Мы еще не выезжали за город, нас удерживает отсутствие денег, он беден, и я не богаче. Но все же на днях мы отправимся куда-нибудь помечтать на природе. Одним словом, несмотря на однообразие нашей жизни, мы не жалуемся, работа не дает нам скучать, а воспоминания, которыми мы иногда обмениваемся, освещают все своими золотыми лучами. Приезжай, нам будет веселее.
Я опять берусь за письмо, чтобы описать сказанное мною тем событием, которое случилось вчера, в воскресенье. Несколько дней тому назад я пришел к Полю и он совершенно хладнокровно сообщил мне, что уезжает завтра. Что же, покамест мы пошли в кафе. Я не читал ему проповедей. Я был так удивлен и так уверен, что логика тут бесполезна, что не рискнул возражать. Тем временем я искал какую-нибудь уловку, чтобы удержать его; наконец я придумал; я предложил ему написать мой портрет. Он принял предложение с радостью, и больше разговоров об отъезде не было. И вот этот проклятый портрет, который, по моему мнению, должен был удержать Поля в Париже, вчера чуть не заставил его уехать. Два раза он начинал портрет заново, все время был им недоволен. Наконец он решил его закончить и попросил меня прийти на последний сеанс в воскресенье утром. Итак, я вчера отправился к нему и, войдя, увидел открытый чемодан и наполовину опустошенные ящики. Поль с мрачным видом запихивал как попало свои вещи в чемодан. Он спокойно сказал:
— Я завтра уезжаю.
— А мой портрет? — спросил я.
— Я порвал его, — ответил он, — Сегодня утром я хотел его подправить, а он становился все хуже и хуже, а я его уничтожил и теперь уезжаю.

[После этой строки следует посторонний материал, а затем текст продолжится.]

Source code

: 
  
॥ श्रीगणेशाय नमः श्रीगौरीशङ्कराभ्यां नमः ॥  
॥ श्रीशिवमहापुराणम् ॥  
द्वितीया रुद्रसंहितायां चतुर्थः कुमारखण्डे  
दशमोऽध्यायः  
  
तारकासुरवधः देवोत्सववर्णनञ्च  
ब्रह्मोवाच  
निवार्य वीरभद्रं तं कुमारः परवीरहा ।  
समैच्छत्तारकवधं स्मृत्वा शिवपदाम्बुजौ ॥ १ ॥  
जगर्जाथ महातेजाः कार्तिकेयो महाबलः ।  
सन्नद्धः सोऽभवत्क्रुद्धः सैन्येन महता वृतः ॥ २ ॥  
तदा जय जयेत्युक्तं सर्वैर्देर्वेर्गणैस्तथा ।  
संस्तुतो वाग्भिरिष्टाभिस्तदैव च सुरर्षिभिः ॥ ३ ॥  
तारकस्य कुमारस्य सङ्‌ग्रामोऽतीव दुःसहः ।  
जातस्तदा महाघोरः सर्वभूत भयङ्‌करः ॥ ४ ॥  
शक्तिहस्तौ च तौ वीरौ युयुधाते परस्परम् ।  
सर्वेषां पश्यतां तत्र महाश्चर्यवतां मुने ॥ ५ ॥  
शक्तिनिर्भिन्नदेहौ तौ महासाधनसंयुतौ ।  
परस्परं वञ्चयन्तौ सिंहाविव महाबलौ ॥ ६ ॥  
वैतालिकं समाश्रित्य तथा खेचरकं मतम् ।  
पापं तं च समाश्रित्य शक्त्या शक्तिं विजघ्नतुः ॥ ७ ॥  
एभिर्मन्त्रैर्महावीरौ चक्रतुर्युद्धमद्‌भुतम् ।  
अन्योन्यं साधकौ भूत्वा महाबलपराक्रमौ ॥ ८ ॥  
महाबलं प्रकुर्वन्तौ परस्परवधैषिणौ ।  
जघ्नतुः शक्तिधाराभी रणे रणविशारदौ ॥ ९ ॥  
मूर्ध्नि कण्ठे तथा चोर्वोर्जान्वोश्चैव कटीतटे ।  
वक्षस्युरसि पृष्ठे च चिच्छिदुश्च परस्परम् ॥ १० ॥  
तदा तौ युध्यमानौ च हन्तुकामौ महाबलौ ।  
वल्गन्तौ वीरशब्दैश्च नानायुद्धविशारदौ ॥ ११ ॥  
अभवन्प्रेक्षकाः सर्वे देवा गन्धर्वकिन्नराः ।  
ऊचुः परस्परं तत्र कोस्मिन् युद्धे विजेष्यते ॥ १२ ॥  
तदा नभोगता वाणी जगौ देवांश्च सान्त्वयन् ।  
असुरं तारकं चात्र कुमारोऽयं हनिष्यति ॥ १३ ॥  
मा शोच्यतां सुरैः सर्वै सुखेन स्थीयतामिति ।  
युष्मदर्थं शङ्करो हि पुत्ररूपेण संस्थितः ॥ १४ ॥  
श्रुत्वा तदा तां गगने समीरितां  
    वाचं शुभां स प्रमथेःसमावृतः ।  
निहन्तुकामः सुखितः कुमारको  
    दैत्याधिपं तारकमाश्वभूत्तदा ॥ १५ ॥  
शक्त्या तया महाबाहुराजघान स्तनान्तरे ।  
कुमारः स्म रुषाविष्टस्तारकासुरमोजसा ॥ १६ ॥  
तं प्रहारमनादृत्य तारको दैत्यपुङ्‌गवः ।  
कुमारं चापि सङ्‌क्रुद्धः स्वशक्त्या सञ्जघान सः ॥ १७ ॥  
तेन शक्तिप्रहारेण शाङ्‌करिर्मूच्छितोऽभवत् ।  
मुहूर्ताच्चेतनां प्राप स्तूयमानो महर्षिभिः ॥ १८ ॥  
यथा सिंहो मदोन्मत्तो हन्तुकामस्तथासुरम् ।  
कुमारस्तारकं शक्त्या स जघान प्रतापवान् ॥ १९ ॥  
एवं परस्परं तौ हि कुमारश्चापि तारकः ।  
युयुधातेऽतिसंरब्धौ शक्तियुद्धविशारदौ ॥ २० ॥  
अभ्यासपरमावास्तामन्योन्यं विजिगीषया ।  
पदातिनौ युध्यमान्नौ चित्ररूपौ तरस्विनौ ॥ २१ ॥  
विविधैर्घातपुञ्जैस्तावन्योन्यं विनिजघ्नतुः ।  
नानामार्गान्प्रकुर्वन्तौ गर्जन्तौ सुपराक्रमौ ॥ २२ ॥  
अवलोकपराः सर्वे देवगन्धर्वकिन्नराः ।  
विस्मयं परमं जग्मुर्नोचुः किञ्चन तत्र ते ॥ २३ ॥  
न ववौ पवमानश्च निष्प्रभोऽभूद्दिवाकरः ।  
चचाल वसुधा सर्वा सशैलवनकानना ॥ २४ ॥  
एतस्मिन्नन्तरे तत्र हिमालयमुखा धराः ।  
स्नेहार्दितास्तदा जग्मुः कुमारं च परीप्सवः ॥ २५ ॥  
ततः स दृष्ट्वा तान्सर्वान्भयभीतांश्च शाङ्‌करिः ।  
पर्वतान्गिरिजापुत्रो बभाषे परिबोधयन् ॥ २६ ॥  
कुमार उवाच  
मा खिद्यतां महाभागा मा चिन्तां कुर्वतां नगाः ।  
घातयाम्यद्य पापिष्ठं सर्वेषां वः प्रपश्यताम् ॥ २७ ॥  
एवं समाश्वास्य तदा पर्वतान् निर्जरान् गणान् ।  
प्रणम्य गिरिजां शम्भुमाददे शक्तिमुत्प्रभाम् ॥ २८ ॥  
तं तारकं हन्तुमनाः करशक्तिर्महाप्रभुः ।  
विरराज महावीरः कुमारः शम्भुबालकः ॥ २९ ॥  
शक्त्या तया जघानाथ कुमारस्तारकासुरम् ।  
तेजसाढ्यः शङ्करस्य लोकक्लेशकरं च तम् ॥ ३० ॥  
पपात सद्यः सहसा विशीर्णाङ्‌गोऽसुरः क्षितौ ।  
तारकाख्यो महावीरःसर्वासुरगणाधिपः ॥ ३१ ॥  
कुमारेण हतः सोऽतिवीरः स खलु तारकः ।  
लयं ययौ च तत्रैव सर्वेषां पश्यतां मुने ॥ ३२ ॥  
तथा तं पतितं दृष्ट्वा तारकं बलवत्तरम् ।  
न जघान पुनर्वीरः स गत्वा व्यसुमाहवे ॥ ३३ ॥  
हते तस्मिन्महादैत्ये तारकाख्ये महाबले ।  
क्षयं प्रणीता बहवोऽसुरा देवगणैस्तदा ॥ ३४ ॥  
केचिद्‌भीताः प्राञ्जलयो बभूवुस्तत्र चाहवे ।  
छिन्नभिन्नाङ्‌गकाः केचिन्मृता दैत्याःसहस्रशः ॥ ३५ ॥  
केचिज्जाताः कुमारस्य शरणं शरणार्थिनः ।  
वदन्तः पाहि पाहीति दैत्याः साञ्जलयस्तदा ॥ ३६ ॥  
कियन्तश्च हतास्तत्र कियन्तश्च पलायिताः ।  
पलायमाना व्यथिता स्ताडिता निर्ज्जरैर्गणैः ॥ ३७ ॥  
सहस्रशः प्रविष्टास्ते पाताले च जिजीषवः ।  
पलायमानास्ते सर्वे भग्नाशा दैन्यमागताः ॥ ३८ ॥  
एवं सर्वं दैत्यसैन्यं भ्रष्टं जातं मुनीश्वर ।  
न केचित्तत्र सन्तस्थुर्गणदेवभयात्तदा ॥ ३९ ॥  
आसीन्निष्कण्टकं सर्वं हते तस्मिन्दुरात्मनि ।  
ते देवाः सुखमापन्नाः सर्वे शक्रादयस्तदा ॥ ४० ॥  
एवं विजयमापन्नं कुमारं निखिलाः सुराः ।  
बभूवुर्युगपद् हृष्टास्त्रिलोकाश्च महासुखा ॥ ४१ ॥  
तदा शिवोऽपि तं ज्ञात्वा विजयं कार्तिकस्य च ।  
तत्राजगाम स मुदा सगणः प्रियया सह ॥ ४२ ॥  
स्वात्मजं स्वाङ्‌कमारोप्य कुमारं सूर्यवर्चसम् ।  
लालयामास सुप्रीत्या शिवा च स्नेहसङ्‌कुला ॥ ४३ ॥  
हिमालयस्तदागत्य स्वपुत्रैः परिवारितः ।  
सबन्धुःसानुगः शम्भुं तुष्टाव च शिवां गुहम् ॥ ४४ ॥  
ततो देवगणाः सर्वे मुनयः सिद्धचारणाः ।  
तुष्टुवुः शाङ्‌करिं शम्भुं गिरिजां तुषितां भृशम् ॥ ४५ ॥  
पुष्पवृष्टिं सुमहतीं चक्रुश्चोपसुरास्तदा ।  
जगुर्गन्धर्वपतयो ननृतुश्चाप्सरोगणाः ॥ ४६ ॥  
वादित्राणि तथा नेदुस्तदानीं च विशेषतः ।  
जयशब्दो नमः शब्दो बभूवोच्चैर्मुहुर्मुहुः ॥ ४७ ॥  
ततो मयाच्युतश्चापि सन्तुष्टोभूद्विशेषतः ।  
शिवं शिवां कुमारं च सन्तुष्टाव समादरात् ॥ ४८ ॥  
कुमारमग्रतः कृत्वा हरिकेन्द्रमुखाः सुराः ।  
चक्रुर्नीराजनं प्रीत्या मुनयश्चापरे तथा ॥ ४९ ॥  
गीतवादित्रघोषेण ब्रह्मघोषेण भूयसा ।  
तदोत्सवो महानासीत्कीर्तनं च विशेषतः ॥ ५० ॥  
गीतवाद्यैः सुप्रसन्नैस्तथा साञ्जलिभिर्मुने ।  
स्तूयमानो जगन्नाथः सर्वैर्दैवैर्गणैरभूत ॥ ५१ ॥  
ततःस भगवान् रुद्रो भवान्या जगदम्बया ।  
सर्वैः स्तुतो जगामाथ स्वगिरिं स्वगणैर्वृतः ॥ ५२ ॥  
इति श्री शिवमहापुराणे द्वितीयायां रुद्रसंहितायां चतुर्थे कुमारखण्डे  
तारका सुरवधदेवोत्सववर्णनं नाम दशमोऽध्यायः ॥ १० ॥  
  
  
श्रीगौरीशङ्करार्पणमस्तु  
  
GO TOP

Я воздержался от какого-либо замечания. Мы пошли вместе завтракать, и я ушел от него только к вечеру. Днем он немного образумился, и, когда мы расставались, он обещал мне остаться. Но все это непрочно, если он не уедет на этой неделе, то уедет на следующей; и вообще, может уехать каждую минуту. Теперь мне даже начинает казаться, что он хорошо сделает, если уедет. Может быть, у Поля талант большого художника, но ему не хватит воли стать им. Малейшее препятствие — и у него опускаются руки. Я повторяю, пусть уезжает, он избежит многих трудностей…»
* * *
Золя со своими собственными многочисленными сложностями наконец устал нянчить Поля. В постскриптуме он добавлял: «Поль решил остаться до сентября, но окончательно ли это решение! Я надеюсь, что он не передумает». Золя уже незаметно подходил к заключению, высказанному в «Творчестве», что Сезанн обладал восприимчивостью художника, но не имел достаточно жизненной силы, чтобы стать великим мастером. «У Поля прекрасная натура, у него много природных данных, но он не переносит ни малейшего замечания, каким бы мягким оно ни было». Поль уже был одержим своей почти параноической боязнью прикосновений: «Они могут запустить в меня свои грабли (grappin)». Его чрезвычайные трудности в выполнении портретов проистекают от того чувства неудобства, которое он испытывал, находясь слишком близко с другим человеком, а также из его неспособности осуществить свои эстетические стремления. Эти две проблемы были для него неразрешимо связаны. Этим временем, вероятно, датируется набросок автопортрета, выполненный по фотографии. Голова на ней была затемнена, и в картине Сезанн предпринял несколько изменений, чтобы подчеркнуть характер. Он сделал более четким освещение, очертил подбородок, увеличил поле белого цвета, более явно подчеркнул скулы и усилил суровый насупленный взгляд. Все формы были резко очерчены. В лице было что-то загнанное, горько-агрессивное. В трактовке было нечто грубое, хотя угадывалась свободная широта, которую художник не смог явственно выразить. Эта работа обобщает его унылое, тревожное и надломленное состояние времени первого приезда в Париж.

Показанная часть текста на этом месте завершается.